■ **EXERCISE DIRECTIONS**
Below are records. Copy every line with "america" in it.

** TASK INPUT follows **

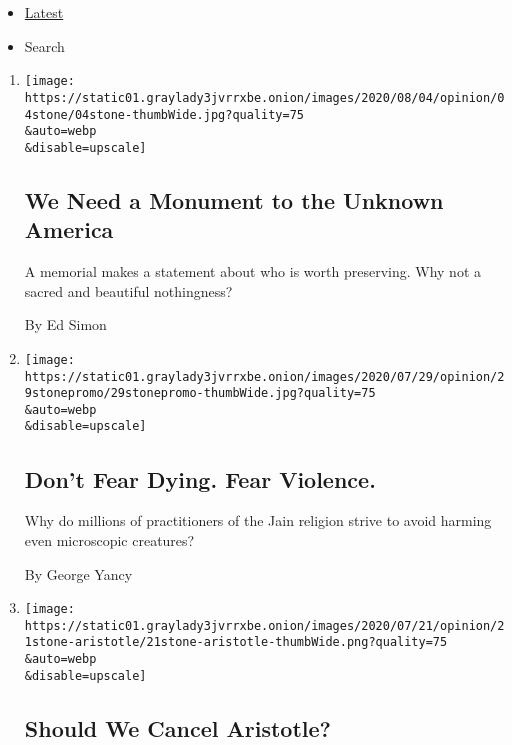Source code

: \begin{itemize}
\tightlist
\item
  \protect\hyperlink{stream-panel}{Latest}
\item
  Search
\end{itemize}

\begin{enumerate}
\def\labelenumi{\arabic{enumi}.}
\item
  \href{/2020/08/04/opinion/us-monuments-rome-unknown-god.html}{}

  \texttt{[image: https://static01.graylady3jvrrxbe.onion/images/2020/08/04/opinion/04stone/04stone-thumbWide.jpg?quality=75\\\&auto=webp\\\&disable=upscale]}

  \hypertarget{we-need-a-monument-to-the-unknown-america}{%
  \subsection{We Need a Monument to the Unknown
  America}\label{we-need-a-monument-to-the-unknown-america}}

  A memorial makes a statement about who is worth preserving. Why not a
  sacred and beautiful nothingness?

  By Ed Simon
\item
  \href{/2020/07/29/opinion/jainism-nonviolence-death.html}{}

  \texttt{[image: https://static01.graylady3jvrrxbe.onion/images/2020/07/29/opinion/29stonepromo/29stonepromo-thumbWide.jpg?quality=75\\\&auto=webp\\\&disable=upscale]}

  \hypertarget{dont-fear-dying-fear-violence}{%
  \subsection{Don't Fear Dying. Fear
  Violence.}\label{dont-fear-dying-fear-violence}}

  Why do millions of practitioners of the Jain religion strive to avoid
  harming even microscopic creatures?

  By George Yancy
\item
  \href{/2020/07/21/opinion/should-we-cancel-aristotle.html}{}

  \texttt{[image: https://static01.graylady3jvrrxbe.onion/images/2020/07/21/opinion/21stone-aristotle/21stone-aristotle-thumbWide.png?quality=75\\\&auto=webp\\\&disable=upscale]}

  \hypertarget{should-we-cancel-aristotle}{%
  \subsection{Should We Cancel
  Aristotle?}\label{should-we-cancel-aristotle}}


\end{enumerate}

** End of TASK INPUT **

■ **ANSWER BOX**
  \hypertarget{we-need-a-monument-to-the-unknown-america}{%
  America}\label{we-need-a-monument-to-the-unknown-america}}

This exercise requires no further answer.